Whenever I’m walking my dog on the boardwalk, I get stopped by people who want to talk to me about him. Often there is a story about how they had a dog and then it comes out they had to give it up in a breakup.

Case in point is the very public breakup of actors Robert Pattinson and Kristen Stewart. There’s something going on in this breakup that speaks specifically to an issue that countless Americans go through each year that oftentimes results in anger, bitterness and a desire to hurt each other. If you think I’m talking about infidelity, you’re wrong. I’m talking about a pet. More specifically, who gets the pet after a divorce or breakup.

In the case of this embittered celebrity couple, it appears they are battling over who gets custody of Bear, the dog Pattinson rescued from a New Orleans shelter and the couple cared for and raised together. Sound trivial? It’s not.

Pet custody cases are on the rise in the United States and for good reason. Pets have always been considered property by the courts in much the same way as a television or car. But more judges are beginning to acknowledge the emotional component at play surrounding pets and their owners. While the law still sees pets as property, we are now seeing pet custody awarded based on what is in the best interest of the pet.

I had a case a few months back here in Commissioner Cowan’s court and we were arguing over custody of the family dogs. My client wanted to move to Mexico after his divorce proceedings and requested that he take ownership of one of the two dogs he and his soon-to-be ex shared. The dogs stayed together here in Los Angeles. As a lawyer I argued for my client, but as a pet owner I understood why it was good for the animals to stay together.

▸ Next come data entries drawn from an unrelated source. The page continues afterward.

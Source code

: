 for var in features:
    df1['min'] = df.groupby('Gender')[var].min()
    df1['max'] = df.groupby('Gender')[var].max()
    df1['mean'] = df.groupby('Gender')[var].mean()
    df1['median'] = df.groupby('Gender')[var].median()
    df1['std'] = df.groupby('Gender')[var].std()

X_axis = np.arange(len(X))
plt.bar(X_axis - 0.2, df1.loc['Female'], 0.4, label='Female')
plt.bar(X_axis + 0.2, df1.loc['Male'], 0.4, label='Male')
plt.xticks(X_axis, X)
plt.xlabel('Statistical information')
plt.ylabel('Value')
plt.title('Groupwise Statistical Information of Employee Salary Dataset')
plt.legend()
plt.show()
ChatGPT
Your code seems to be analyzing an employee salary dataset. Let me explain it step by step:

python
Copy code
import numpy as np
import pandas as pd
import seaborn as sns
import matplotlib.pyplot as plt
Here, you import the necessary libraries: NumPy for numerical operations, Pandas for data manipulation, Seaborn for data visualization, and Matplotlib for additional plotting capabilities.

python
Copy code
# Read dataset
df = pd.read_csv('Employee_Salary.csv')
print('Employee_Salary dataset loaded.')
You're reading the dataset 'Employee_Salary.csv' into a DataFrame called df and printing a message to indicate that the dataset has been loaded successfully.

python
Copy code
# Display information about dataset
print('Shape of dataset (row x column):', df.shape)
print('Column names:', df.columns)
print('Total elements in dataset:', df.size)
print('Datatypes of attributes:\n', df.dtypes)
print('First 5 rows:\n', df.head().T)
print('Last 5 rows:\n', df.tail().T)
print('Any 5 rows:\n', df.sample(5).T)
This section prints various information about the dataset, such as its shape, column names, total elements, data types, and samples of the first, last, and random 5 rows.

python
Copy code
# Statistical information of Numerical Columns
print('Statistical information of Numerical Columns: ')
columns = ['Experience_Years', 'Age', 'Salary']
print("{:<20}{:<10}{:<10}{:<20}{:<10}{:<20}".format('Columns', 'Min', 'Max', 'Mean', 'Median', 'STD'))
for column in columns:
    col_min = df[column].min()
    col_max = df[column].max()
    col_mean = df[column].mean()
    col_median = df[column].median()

For many couples, particularly childless couples, pets become like children. They are an integral part of the family structure and because of this I’ve seen couples fight just as hard for custody as they do when children are involved. And how can we avoid this battle when and if the time comes? Pet prenups.

I am a huge proponent of prenuptial agreements for two reasons. The first is that in the eyes of the law marriage is a business contract. Would you enter into a business contract without being protected should something go wrong? Of course not. And the second is that statistics show that couples who create prenups actually have a better chance of having a successful marriage. This is mainly due to the fact that the parties are entering their marriage as a team with maturity and foresight.

The main consideration in a prenup for a pet is which party retains ownership following a divorce or breakup. Other elements that can be included are shared costs for big ticket items such as vet visits and boarding as well as how end-of life decisions will be handled. Just having these items agreed upon in advance and put down on paper can alleviate a great deal of stress down the road. And the couples that take the time to do so are showing that they are committed to the notion that every pet owner should be concerned with, which is what can I do to provide the best life for a pet.

I have a bit of a vested interest in this topic because, along with co-author and prominent pet expert Steven May, I wrote the first book on the topic of dogs and divorce. “What About Wally: Co-Parenting A Pet With Your Ex” looks at the topic from both the legal perspective, covering such issues as custody and co-parenting, as well as the impact a breakup has on the family dog.

In the case of Mr. Pattinson and Ms. Stewart, my only hope is that they don’t turn Bear into a bargaining chip or use him as a way of hurting each other. The best case scenario is that they come together over their shared love and seek to create a co-parenting relationship where each will have access to Bear. But short of that, they need to jointly decide which one will be able to provide Bear with the best opportunity to enjoy a long, happy and healthy life.